- [Required work]:
Count every line in the records below that contains the string "https". Report that number alone.

- [Records for this exercise]:
********************
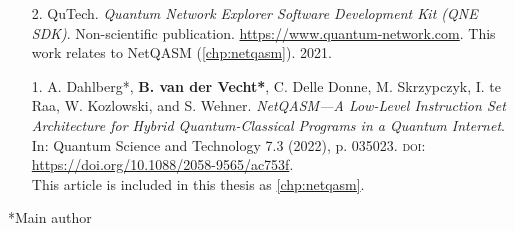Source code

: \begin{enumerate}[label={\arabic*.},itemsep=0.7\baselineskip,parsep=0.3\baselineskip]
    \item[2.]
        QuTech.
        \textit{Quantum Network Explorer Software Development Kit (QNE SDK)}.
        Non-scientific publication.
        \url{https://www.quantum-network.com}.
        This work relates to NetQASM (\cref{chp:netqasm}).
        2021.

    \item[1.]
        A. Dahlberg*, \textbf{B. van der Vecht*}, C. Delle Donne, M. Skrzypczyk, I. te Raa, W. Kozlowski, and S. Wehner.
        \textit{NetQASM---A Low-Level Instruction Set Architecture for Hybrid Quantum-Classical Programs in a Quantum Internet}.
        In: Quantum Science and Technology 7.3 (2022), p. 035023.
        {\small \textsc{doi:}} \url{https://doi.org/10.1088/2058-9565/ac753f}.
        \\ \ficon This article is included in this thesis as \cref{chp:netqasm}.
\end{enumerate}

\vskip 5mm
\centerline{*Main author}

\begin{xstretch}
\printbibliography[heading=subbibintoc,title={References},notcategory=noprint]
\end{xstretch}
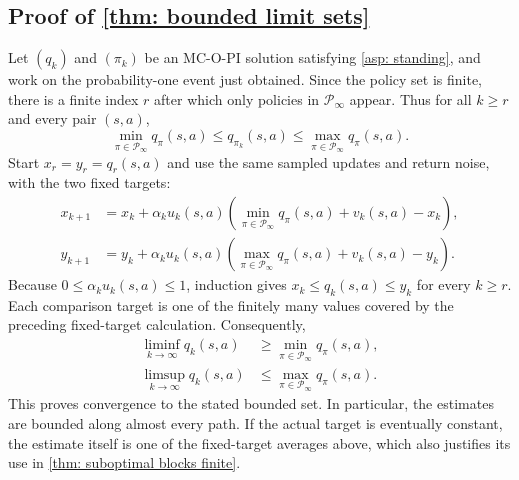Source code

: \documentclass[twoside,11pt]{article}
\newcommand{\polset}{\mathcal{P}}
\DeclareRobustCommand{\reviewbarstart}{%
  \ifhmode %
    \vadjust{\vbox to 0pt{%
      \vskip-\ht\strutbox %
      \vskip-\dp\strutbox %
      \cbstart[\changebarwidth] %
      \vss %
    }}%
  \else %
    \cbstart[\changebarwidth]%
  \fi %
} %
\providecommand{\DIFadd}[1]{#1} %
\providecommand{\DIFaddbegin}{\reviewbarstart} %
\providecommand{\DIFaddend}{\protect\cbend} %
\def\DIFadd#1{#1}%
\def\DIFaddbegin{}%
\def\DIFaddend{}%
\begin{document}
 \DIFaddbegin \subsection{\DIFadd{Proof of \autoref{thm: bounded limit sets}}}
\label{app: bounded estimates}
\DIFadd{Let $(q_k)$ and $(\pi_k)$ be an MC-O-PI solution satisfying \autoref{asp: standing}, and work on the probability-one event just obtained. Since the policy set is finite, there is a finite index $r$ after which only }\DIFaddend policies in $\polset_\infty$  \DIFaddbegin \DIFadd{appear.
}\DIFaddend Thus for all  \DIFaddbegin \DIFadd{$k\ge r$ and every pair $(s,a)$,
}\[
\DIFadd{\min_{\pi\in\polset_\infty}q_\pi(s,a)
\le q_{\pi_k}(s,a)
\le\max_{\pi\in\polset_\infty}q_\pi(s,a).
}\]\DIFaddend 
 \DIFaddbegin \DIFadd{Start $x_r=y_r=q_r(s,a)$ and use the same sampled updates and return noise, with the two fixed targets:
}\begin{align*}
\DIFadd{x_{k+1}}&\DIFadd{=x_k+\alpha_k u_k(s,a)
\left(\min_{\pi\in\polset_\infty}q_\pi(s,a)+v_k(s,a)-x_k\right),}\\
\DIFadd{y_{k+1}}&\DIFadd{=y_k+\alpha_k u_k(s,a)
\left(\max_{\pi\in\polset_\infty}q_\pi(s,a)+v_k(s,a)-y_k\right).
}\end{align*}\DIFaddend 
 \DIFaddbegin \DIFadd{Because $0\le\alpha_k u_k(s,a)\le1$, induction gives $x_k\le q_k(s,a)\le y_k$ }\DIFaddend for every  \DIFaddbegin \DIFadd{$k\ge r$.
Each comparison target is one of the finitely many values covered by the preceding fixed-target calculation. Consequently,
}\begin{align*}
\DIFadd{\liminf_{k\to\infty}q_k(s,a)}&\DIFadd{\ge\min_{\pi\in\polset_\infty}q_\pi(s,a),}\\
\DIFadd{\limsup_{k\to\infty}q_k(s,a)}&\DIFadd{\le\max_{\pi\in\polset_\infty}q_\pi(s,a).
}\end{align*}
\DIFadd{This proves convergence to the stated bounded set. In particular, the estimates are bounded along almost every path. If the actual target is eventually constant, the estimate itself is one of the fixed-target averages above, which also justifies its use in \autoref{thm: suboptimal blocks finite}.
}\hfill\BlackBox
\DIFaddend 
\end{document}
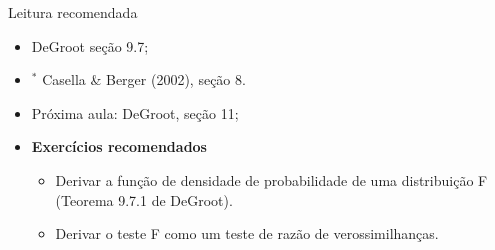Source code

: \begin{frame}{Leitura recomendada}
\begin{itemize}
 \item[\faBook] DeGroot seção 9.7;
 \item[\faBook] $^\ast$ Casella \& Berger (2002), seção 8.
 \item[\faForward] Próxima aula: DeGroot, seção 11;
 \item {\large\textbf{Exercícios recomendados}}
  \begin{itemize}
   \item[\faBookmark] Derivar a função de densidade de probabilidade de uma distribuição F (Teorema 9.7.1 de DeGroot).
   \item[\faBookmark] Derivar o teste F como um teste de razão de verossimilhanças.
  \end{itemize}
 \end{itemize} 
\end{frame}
********************
- [Task solution]:
2